Para ajudá-los a recomeçar, é a esses que Ele pede algo para comer, recriando assim, aquele jeito de conviver que havia nos momentos que antecederam à traição e ao abandono. Da mesma forma agora é Ele que toma a iniciativa, se aproxima e cria ocasiões de reaproximação. Que lição para nós! Além disso, mesmo depois da Páscoa os discípulos ainda são pessoas cheias de medo e de incredulidade. A resposta de Deus, portanto, à incredulidade e à falta de consciência dos discípulos é oferecida no encontro!
A condescendência de Jesus diante dos seus amigos traidores é, de fato, um reflexo da humildade com a qual Deus, diante do nosso pecado, sempre nos procura novamente e tenta fazer-nos recomeçar o nosso caminho.
A perturbação e a dúvida, num misto de alegria e surpresa, dos discípulos foram despertadas pelo mistério da ressurreição, mas é também a atitude de quem se vê e se sente amado, mais uma vez, inclusive quando não havia correspondido ao amor recebido e mesmo depois de ter traído.
O Mestre reconstitui a comunidade, procurando por aqueles que tinham dito que nunca o tinham conhecido, para não se comprometerem. Deus age assim, e isso provoca dúvida e perturbação, justamente como apresenta o Evangelho de hoje. É a partir dessa perturbação que pode nascer o arrependimento sincero no coração do pecador que descobre que, não obstante o seu pecado e traição, é amado.
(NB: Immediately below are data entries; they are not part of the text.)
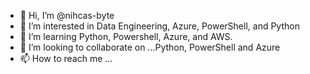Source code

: - 👋 Hi, I’m @nihcas-byte
- 👀 I’m interested in Data Engineering, Azure, PowerShell, and Python
- 🌱 I’m learning Python, Powershell, Azure, and AWS.
- 💞️ I’m looking to collaborate on ...Python, PowerShell and Azure
- 📫 How to reach me ...

<!---
nihcas-byte/nihcas-byte is a ✨ special ✨ repository because its `README.md` (this file) appears on your GitHub profile.
You can click the Preview link to take a look at your changes.
--->
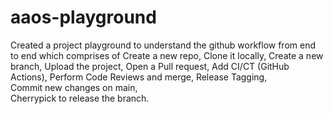 # aaos-playground
Created a project playground to understand the github workflow from end to end which comprises of 
Create a new repo, 
Clone it locally,
Create a new branch, 
Upload the project, 
Open a Pull request, 
Add CI/CT (GitHub Actions), 
Perform Code Reviews and merge, 
Release Tagging,  
Commit new changes on main,  
Cherrypick to release the branch.
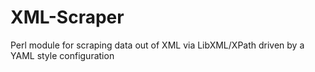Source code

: # XML-Scraper
Perl module for scraping data out of XML via LibXML/XPath  driven by a YAML style configuration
Aqui brota para nós uma terceira reflexão. Isto é, para criar a oportunidade deste novo encontro, desta nova ceia em torno da qual pode renascer a fraternidade que foi quebrada, Jesus faz um pedido: “Tendes aqui alguma coisa para comer”?
Jesus pede! O Cristo ressuscitado que doa a vida ao universo, Aquele que está criando o mundo novo, pede algo para comer! Como se entre o ato de doar e o de pedir não houvesse nenhuma contradição, mas pelo contrário, como se ambos estivessem intimamente ligados.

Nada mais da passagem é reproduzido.